Thanks for the topic @tamas!
Like @tamas said, we discussed this a bit. The plex server can run in a couple of ways: either as a daemon or via a session service that is started via the ~/.autostart. ~/.autostart is being discussed here: How to autostart a snap of a desktop application? so we don’t have to talk about that here. Note that plex could take the opinion that it should be a session service, and therefore be started via https://github.com/snapcore/snapd/pull/2592, but that isn’t something they do now. With both of the latter options, the ‘home’ interface works fine because the server is running as the user.
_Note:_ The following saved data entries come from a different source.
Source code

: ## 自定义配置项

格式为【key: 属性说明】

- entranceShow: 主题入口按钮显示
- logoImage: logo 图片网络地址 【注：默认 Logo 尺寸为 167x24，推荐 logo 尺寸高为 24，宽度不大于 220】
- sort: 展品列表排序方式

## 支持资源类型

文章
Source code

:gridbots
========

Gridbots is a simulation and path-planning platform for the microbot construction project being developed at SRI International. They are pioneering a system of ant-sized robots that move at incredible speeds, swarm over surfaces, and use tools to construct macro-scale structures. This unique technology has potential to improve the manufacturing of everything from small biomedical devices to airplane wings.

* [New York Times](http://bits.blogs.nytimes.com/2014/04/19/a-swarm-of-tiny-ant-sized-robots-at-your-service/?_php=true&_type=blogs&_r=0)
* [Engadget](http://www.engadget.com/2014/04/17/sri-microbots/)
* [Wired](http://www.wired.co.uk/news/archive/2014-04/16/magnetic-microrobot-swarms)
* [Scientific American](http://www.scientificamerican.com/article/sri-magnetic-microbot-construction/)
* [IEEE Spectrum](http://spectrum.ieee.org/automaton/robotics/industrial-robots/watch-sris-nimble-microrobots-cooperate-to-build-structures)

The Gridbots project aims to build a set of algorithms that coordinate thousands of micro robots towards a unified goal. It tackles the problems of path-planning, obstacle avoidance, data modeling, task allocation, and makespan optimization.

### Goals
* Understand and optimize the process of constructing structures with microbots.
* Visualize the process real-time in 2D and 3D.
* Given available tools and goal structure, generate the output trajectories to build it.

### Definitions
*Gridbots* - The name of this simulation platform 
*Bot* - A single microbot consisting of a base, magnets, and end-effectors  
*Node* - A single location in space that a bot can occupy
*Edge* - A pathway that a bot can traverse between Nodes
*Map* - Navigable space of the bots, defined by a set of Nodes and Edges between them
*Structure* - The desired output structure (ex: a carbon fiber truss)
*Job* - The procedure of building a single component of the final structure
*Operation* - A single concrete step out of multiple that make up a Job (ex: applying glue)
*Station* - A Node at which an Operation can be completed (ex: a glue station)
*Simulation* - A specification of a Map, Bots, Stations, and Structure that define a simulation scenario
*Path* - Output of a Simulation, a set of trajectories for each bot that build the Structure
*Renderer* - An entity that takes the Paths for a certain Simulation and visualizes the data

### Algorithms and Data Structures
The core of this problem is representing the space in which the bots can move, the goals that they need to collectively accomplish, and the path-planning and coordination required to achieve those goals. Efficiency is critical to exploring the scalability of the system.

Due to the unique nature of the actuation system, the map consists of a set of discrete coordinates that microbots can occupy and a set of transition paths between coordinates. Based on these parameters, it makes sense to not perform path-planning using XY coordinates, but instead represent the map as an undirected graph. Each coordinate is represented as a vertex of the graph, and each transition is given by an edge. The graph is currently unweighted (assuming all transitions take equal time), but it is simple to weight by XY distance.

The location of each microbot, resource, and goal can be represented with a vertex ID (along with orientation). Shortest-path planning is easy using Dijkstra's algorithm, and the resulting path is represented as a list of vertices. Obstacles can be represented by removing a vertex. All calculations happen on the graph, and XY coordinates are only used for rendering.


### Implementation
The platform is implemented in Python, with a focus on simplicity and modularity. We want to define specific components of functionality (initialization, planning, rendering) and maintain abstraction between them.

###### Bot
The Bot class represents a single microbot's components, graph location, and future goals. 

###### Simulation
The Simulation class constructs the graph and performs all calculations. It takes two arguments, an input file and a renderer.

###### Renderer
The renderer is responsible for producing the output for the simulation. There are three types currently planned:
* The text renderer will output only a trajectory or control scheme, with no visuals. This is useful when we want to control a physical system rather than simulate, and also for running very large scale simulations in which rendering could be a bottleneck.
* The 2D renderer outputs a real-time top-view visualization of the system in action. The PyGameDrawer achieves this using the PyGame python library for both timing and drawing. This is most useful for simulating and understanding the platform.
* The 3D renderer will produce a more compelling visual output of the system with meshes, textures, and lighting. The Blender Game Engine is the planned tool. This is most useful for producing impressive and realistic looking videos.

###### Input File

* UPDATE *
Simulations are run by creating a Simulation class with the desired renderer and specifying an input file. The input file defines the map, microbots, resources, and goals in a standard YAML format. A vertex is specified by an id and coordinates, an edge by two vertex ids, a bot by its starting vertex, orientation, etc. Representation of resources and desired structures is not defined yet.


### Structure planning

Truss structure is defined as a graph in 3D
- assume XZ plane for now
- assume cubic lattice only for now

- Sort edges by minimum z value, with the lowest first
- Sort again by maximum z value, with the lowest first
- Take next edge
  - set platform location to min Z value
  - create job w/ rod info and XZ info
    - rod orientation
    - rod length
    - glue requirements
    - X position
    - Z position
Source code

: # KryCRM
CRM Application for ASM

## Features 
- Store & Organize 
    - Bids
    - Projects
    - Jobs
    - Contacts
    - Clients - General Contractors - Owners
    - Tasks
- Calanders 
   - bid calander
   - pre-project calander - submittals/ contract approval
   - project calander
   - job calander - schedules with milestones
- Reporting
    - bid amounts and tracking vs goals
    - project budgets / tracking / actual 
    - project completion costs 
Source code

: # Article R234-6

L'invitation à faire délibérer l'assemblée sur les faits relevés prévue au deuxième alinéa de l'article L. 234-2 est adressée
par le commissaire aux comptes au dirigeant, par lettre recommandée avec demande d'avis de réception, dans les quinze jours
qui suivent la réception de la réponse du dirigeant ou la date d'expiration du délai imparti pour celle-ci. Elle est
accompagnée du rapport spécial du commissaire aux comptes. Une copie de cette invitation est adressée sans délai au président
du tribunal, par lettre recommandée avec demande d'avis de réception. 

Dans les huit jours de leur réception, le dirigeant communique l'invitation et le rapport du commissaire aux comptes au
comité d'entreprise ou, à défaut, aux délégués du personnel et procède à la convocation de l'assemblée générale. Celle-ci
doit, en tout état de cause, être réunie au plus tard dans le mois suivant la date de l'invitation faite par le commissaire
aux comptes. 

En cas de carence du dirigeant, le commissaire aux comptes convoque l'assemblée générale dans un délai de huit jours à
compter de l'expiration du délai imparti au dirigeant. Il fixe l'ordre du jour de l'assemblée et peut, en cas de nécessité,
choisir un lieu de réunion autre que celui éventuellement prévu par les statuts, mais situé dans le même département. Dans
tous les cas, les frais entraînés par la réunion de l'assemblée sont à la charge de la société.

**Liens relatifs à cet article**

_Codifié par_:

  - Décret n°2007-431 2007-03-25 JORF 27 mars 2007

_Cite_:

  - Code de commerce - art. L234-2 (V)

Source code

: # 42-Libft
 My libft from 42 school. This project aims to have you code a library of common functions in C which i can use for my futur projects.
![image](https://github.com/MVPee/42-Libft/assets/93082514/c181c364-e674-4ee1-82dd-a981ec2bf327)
A current use case for the Plex deb is to run the service as root, and slurp up files from all the user’s home directories for playback. Plex needs only read-only to these files. Since the service runs as root, the ‘home’ interface necessarily uses ‘owner’ match and ‘owner’ matching is not fine-grained (it either matches or it doesn’t), we need to think of how we want to expose that.
In the past we’ve considered added interface attributes to the home interface in order expand it, and as a strawman I’d like to propose we use a an attribute for Plex’s use case. Using an interface attribute allows us to use snap declarations to regulate its use. I suggest:
‘allow-other-read’ is inspired by DAC permissions for ‘user’, ‘group’, and ‘other’. Rather than the quick rule @tamas referenced, we instead add a series of rules that allows non-owner reads for non-hidden files except ~/snap.